I also appreciate that the Committee held two hearings on this matter – the first on 22 October, 2014 involving asylum seekers and NGO’s and the second on 1 April of this year before which I and two officials from the Department of Justice and Equality attended. At my appearance on 1 April, I made my own views on this subject clear to the Committee.
In its report, the Committee focuses on recommendations which fall within its remit but also makes recommendations on various aspects of the Direct Provision system for consideration by other relevant sectoral Oireachtas Committees. I think this unusual approach is inevitable given the quite broad nature of the State’s responsibilities in the area of international protection.
At this point, I should say that whilst I and my colleague, Minister Fitzgerald, fully support the independent Working Group under the chairmanship of former High Court Judge, Dr. Bryan McMahon, we do not know what recommendations its pending report will make and nor have we sought to influence its conclusions. Nonetheless, I think it’s reasonable to assume that the report will address many of the issues raised in the Committee’s report. I understand that the report of the Working Group will amalgamate reports from three smaller, more focussed, sub-groups dealing with specific themes – namely conditions in centres; supports for asylum seekers; and improving the processing of protection claims.
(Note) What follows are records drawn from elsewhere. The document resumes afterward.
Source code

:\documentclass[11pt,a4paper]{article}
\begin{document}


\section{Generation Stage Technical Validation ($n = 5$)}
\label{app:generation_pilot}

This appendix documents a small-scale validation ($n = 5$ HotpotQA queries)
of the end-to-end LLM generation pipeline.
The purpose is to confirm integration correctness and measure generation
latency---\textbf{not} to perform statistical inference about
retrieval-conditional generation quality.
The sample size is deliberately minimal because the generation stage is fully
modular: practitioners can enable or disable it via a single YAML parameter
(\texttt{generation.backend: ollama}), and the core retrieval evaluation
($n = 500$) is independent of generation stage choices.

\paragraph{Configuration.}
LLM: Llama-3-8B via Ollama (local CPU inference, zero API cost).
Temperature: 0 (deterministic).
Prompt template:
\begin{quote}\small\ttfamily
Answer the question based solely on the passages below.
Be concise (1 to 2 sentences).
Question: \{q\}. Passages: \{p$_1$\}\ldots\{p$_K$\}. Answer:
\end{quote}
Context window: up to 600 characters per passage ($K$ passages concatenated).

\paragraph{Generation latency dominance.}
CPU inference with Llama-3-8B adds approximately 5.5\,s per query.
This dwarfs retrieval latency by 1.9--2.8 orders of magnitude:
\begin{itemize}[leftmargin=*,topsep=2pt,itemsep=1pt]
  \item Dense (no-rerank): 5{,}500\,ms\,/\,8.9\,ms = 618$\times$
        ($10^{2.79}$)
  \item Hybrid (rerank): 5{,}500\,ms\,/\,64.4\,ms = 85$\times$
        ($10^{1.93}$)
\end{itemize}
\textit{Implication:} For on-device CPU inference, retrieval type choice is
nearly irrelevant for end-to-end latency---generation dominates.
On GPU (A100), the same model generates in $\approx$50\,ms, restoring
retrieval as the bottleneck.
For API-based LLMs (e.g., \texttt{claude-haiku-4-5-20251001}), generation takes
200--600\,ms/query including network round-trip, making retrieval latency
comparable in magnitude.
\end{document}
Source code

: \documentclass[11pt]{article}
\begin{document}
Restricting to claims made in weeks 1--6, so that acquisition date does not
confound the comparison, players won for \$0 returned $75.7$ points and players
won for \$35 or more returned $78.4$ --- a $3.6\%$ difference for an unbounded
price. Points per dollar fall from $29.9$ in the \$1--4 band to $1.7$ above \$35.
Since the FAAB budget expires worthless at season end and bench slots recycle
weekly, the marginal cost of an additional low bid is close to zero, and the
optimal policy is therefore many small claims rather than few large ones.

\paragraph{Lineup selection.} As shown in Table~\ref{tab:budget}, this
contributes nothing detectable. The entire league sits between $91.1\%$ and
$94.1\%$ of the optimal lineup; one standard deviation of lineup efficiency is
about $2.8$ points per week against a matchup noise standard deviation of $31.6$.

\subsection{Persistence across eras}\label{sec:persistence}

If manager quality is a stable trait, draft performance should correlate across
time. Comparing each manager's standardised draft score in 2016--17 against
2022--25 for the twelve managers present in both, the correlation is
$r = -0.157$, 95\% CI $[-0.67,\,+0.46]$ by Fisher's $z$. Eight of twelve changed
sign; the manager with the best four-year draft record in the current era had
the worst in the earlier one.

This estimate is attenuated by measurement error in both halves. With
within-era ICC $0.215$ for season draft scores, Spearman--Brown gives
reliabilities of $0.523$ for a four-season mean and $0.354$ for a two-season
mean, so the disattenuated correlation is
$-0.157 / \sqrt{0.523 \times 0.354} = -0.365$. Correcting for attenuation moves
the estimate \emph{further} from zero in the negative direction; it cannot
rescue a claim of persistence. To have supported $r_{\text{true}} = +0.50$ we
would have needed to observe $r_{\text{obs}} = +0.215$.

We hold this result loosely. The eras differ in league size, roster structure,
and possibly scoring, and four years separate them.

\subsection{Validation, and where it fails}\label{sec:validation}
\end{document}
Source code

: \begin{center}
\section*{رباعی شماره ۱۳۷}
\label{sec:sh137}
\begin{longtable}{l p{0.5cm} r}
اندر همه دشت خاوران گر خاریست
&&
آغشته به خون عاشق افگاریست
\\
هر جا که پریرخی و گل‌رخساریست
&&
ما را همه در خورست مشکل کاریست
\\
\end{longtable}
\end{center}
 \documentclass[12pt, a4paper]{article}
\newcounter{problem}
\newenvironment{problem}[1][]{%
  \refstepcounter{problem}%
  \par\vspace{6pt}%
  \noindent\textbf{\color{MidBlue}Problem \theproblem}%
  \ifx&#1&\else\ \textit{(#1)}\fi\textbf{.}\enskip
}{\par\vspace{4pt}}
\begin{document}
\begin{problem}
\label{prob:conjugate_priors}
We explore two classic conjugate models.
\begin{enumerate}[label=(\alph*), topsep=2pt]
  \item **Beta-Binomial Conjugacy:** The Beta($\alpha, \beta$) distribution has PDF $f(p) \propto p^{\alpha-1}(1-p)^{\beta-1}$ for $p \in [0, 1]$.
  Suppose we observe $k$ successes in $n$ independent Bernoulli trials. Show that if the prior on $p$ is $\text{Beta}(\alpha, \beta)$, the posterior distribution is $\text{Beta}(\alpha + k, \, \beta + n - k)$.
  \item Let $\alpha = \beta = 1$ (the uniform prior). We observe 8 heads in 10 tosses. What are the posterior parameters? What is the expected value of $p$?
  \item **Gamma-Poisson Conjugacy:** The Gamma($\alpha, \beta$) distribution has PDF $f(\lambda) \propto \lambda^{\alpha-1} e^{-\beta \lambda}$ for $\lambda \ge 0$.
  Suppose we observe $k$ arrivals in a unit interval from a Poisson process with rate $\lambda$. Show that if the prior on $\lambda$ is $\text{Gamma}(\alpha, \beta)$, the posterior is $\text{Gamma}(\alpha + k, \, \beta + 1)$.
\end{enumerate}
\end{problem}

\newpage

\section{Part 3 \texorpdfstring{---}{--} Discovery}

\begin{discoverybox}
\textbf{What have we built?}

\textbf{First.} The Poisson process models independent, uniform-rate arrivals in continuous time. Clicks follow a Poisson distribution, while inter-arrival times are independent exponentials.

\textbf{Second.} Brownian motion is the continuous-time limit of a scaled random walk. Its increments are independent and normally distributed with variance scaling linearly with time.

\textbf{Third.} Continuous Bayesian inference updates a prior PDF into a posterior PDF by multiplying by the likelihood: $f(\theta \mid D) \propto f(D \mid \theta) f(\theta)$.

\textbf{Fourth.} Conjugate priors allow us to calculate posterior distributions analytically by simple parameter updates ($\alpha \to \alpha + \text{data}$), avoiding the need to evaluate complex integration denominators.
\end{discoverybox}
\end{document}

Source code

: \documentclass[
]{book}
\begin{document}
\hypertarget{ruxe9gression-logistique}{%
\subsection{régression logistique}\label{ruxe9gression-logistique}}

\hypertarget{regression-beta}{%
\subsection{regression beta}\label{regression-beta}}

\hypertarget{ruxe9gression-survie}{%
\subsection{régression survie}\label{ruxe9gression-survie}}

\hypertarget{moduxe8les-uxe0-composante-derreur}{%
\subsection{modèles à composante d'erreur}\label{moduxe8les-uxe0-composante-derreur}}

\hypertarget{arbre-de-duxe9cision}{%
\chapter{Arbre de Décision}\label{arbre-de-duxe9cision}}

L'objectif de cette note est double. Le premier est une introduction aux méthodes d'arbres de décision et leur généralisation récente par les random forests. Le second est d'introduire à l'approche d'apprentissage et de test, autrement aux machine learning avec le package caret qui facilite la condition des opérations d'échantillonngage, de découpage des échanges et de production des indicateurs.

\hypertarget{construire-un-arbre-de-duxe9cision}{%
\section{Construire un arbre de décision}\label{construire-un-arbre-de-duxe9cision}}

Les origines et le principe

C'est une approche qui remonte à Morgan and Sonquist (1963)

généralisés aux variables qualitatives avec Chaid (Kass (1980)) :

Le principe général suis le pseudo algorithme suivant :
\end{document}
Whilst not wishing to anticipate the Working Group report, I want to address those four recommendations in its report which the Joint Committee believe is within its remit; namely, a ‘pre-Ombudsman’ independent complaints system for residents under the direct provision centre’s House Rules; an extended legal remit for the Ombudsman and Children Ombudsman to include the Direct Provision system as well as the administration of law relating to immigration and naturalisation; responsibility for centre inspections to be given to an independent body such as HIQA; and the extension of the FOI Acts to cover the direct provision system as well as the administration of the law relating to immigration and naturalisation.
Dealing with the ‘pre-Ombudsman’ independent complaints mechanism first, this issue came to the fore in the High Court judgement in November, 2014 in the CA and TA case which, although finding that the direct provision system did not breach human rights, did find that certain aspects of the House Rules dealing with guests, signing in and the lack of an independent appeals mechanism were unlawful. Although the issue was discussed at the Working Group my understanding is that it will not form part of its recommendations. Nonetheless, in the meantime revised House Rules have issued which addresses the Court’s findings, including the option of a final appeal to an independent complaints officer. I should record here that the CA and TA judgment is under appeal.
This brings me to the second recommendation concerning the extension of the legal remit for the Ombudsman and Children Ombudsman to include the Direct Provision system as well as the administration of law relating to immigration and naturalisation. As things stand, this is a matter of legislation which falls within the remit of the Minister for Public Expenditure and Reform. Section 5 (1) (e) of the Ombudsman Act, 1980 and section 11(1) (e) of the Ombudsman for Children's Act, 2002 provide that either Ombudsman shall not investigate any action taken by or on behalf of a person in the administration of the law relating to, inter alia, asylum. This has been interpreted to include the direct provision system. I note that the view of the current Ombudsman, Dr. Niall Muldoon, as expressed to the Joint Committee on 11 March, 2015, is that other than decisions on immigration status, that everything else, including issues regarding accommodation, administration processes and internal complaints processes are in remit.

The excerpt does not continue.